Engagement Walkthroughs Overview
Step-by-step walkthroughs for complete AI red team engagements: from scoping and reconnaissance through attack execution to reporting, organized by target system type.
Every AI system has a different architecture, threat model, and set of stakeholders. A chatbot engagement differs from a RAG system engagement, which differs from an agent assessment. The walkthroughs in this section provide complete, system-type-specific engagement guides that cover the full lifecycle: scoping, reconnaissance, attack execution, and reporting.

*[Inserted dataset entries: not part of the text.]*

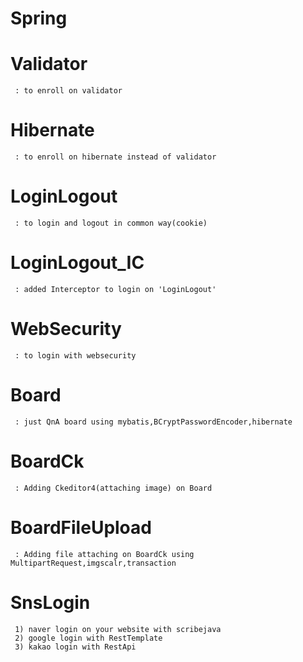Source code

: # Spring
       
  # Validator
     : to enroll on validator
  
  # Hibernate
     : to enroll on hibernate instead of validator
     
  # LoginLogout
     : to login and logout in common way(cookie)
  
  # LoginLogout_IC
     : added Interceptor to login on 'LoginLogout'
     
  # WebSecurity
     : to login with websecurity
  
  # Board
     : just QnA board using mybatis,BCryptPasswordEncoder,hibernate

  # BoardCk
     : Adding Ckeditor4(attaching image) on Board
     
  # BoardFileUpload
     : Adding file attaching on BoardCk using MultipartRequest,imgscalr,transaction
     
  # SnsLogin 
     1) naver login on your website with scribejava
     2) google login with RestTemplate
     3) kakao login with RestApi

These are not theoretical frameworks. Each walkthrough follows a realistic engagement scenario and provides the exact testing sequences, tools, and deliverable templates you would use on a real engagement.
How These Walkthroughs Are Structured
Each engagement walkthrough follows the same five-phase structure:
Scoping and Pre-Engagement
Define the target system, agree on rules of engagement, identify stakeholders, set up the testing environment, and establish communication protocols.
Reconnaissance
Map the target system's architecture, identify components, enumerate attack surfaces, and build a testing plan based on what you discover.
Attack Execution
Execute structured attacks against each identified attack surface. Document every attempt, whether successful or not.
Analysis and Triage
Analyze findings, assess severity, identify root causes, and develop remediation recommendations tailored to the system's architecture.
Reporting and Handoff
Write the engagement report, conduct the readout meeting, and hand off findings with actionable remediation guidance.
Choosing the Right Walkthrough
| System Type | Walkthrough | Key Attack Surfaces | Typical Duration |
|---|---|---|---|
| Chatbot | Chatbot Engagement | Prompt injection, system prompt extraction, content filter bypass, PII leakage | 1-2 weeks |
| RAG System | RAG Engagement | Document injection, cross-scope retrieval, embedding manipulation, data exfiltration | 2-3 weeks |
| AI Agent | Agent Engagement | Tool abuse, permission escalation, prompt injection through tools, session manipulation | 2-4 weeks |
| AI API | API Engagement | Authentication bypass, rate limit evasion, input validation, output leakage | 1-2 weeks |
| Multi-Model | Multi-Model Engagement | Model-to-model injection, routing bypass, fallback exploitation, inter-model data leakage | 3-4 weeks |
Common Engagement Phases
Regardless of system type, every AI red team engagement includes these activities:
Pre-Engagement Essentials
Written authorization. Obtain signed authorization that explicitly covers AI-specific testing activities: prompt injection, jailbreaking, data extraction attempts, and tool abuse. Standard penetration testing authorization may not cover these activities.
Scope definition. Define exactly which models, endpoints, data sources, and tools are in scope. AI systems often span multiple services and accounts. Confirm whether model training infrastructure, monitoring systems, and connected data stores are in scope or out of scope.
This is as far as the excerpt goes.